BLUNDERS OF BLOOD-LETTERS.
A noble fee, in the interests of humanity, was given by a French lady to a surgeon, who used his lancet so clumsily that he cut an artery instead of a vein, in consequence of which the lady died. On her deathbed she made a will, bequeathing the operator a life annuity of eight hundred livres, on condition "that he never again bled anybody so long as he lived."
In the Journal Encyclopédique of May 1773, a somewhat similar story is told of a Polish princess, who lost her life in the same way. In her will, made in extremis, there was the following clause:—"Convinced of the injury that my unfortunate accident will occasion to the unhappy surgeon who is the cause of my death, I bequeath to him a life annuity of two hundred ducats, secured by my estate, and forgive his mistake from my heart. I wish this may indemnify him for the discredit which my sorrowful catastrophe will bring upon him."

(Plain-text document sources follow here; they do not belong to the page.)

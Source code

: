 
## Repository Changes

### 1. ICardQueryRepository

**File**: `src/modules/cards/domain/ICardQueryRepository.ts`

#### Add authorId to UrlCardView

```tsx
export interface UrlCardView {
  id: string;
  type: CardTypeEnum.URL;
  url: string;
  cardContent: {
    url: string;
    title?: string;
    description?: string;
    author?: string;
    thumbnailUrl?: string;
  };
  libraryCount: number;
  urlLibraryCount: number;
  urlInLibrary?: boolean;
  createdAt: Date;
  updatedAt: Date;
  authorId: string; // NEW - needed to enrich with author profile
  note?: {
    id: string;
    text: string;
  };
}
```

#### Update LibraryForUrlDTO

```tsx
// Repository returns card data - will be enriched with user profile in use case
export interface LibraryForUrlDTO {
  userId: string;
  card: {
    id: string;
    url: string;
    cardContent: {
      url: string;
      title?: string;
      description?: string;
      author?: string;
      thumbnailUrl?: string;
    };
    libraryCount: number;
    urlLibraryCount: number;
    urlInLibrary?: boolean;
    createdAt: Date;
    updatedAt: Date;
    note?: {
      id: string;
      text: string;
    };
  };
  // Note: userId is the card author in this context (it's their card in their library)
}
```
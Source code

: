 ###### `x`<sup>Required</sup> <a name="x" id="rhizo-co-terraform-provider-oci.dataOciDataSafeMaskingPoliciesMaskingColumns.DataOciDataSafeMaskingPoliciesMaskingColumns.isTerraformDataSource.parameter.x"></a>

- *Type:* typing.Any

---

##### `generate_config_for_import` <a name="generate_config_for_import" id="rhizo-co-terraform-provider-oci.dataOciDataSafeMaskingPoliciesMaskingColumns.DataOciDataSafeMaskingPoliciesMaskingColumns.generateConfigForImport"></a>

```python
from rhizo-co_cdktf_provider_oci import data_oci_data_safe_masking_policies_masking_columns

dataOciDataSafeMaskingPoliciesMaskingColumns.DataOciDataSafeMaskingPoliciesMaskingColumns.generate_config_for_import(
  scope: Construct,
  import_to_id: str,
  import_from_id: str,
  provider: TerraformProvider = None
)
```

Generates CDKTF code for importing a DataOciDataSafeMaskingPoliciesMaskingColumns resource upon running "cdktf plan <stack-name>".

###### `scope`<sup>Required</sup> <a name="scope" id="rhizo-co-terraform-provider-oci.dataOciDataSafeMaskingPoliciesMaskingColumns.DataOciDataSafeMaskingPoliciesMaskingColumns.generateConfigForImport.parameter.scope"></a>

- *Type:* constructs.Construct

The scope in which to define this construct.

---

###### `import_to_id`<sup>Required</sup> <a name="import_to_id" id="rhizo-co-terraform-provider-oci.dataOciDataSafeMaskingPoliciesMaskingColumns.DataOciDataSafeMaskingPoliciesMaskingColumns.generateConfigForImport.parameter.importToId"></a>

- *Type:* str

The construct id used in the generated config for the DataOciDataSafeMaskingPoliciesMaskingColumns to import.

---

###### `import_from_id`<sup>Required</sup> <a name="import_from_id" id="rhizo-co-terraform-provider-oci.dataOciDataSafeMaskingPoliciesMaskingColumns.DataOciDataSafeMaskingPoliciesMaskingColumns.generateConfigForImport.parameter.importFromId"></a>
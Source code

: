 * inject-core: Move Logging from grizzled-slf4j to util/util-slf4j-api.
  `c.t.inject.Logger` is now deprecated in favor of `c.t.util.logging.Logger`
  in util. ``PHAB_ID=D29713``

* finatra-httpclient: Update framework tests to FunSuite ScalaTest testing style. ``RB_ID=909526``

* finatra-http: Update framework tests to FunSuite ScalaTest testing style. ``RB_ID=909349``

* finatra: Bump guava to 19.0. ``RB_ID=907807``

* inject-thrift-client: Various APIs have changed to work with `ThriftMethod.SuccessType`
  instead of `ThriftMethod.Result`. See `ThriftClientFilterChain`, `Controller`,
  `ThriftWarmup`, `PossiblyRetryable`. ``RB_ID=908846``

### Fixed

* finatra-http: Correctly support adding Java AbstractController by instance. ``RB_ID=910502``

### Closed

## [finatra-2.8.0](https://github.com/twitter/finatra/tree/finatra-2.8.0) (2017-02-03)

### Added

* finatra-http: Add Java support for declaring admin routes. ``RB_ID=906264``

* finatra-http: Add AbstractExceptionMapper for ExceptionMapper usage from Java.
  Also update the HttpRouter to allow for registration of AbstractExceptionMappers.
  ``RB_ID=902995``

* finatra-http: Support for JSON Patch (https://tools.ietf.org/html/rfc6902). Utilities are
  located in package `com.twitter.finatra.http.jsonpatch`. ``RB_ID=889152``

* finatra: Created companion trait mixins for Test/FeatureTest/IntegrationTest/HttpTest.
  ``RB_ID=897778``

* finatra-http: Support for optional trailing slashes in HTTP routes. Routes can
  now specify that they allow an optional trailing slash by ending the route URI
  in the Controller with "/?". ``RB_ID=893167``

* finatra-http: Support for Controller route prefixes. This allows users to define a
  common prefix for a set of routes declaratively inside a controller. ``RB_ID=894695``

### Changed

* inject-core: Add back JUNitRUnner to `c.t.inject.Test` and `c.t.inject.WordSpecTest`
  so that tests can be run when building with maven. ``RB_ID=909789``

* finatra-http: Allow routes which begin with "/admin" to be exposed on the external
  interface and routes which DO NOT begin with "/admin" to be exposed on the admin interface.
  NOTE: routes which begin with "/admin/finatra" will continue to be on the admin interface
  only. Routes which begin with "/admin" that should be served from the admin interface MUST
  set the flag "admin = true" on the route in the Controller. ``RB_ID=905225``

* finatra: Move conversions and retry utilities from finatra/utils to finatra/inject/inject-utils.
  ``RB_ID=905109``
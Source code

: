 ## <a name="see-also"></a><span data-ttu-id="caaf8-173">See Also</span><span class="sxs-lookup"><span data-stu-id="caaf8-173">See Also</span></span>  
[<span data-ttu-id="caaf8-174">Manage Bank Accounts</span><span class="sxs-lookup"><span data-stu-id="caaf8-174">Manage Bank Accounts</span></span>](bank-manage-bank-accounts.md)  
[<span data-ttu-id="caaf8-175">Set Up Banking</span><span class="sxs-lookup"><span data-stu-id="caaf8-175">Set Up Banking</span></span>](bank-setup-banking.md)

A famous French Maréchal reproved the awkwardness of a phlebotomist less agreeably. Drawing himself away from the operator, just as the incision was about to be made, he displayed an unwillingness to put himself further in the power of a practitioner who, in affixing the fillet, had given him a blow with the elbow in the face. "My Lord," said the surgeon, "it seems that you are afraid of the bleeding." "No," returned the Maréchal, "not of the bleeding—but the bleeder."